• [WHAT YOU ARE ASKED TO DO]:
The answer should be a single number: how many lines of the entries below hold the word "Play".

Start of DATA FOR PROCESSING

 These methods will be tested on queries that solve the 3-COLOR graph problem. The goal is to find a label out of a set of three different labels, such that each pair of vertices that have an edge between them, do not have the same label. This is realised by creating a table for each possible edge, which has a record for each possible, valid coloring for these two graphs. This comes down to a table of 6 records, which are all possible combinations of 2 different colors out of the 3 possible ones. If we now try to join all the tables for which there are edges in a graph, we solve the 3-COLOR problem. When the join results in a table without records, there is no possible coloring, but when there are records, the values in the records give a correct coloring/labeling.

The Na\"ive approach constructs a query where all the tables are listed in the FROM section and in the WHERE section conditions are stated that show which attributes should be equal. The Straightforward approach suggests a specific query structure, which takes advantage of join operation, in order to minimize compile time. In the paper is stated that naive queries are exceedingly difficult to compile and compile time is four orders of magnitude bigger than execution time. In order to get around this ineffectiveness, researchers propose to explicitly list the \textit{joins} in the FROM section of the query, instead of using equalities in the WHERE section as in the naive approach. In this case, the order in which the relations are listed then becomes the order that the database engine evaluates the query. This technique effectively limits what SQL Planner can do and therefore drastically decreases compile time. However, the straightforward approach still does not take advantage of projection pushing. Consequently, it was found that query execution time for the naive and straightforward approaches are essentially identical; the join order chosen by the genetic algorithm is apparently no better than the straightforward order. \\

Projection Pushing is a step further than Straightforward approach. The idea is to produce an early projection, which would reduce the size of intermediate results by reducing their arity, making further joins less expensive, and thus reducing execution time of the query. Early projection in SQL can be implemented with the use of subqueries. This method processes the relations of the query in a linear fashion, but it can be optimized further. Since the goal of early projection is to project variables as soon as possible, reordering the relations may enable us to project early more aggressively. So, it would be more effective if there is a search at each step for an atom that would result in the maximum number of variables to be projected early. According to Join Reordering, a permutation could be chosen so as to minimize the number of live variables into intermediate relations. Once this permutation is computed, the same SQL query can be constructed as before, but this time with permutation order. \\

End of DATA FOR PROCESSING
Start of DATA FOR PROCESSING

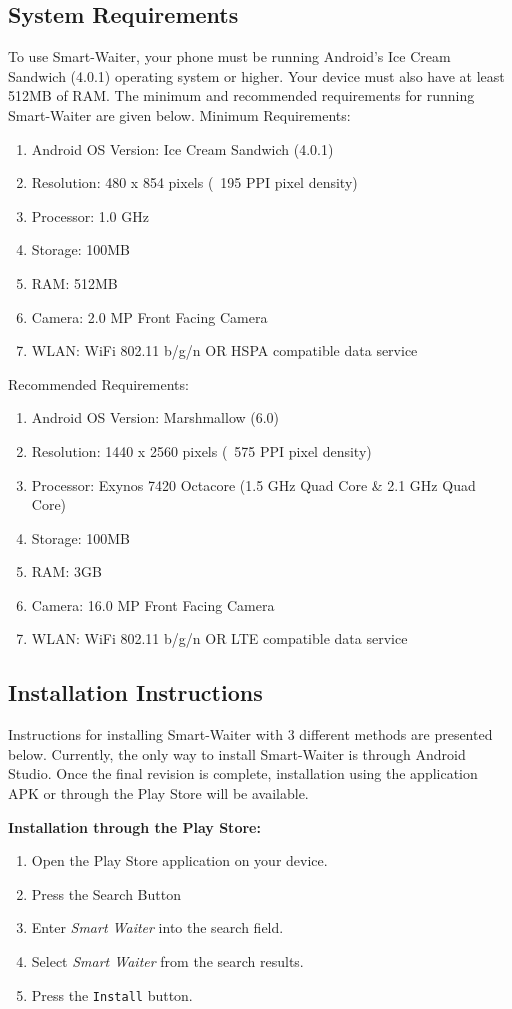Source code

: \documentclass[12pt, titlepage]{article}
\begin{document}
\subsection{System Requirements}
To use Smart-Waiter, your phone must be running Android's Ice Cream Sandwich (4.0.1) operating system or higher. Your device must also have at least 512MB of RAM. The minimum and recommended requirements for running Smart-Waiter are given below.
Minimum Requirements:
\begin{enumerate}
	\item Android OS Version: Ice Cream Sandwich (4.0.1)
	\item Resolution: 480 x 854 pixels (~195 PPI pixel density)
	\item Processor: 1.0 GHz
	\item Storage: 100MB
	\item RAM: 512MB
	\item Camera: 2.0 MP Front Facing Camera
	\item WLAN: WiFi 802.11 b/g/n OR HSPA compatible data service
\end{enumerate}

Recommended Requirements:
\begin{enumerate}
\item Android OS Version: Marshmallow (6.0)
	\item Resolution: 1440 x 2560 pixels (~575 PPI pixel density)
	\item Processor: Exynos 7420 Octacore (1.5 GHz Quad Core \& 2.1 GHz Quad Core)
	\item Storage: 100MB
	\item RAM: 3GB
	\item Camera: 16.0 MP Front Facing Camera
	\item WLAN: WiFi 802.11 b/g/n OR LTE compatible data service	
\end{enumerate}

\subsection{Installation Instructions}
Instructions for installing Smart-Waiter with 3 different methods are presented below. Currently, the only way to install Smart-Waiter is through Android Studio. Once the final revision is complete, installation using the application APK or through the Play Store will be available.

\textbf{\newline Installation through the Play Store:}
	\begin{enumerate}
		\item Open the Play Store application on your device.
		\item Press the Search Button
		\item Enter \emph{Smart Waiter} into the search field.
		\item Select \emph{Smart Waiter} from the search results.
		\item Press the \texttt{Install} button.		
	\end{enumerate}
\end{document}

End of DATA FOR PROCESSING

• [FINISHED TASK]:
3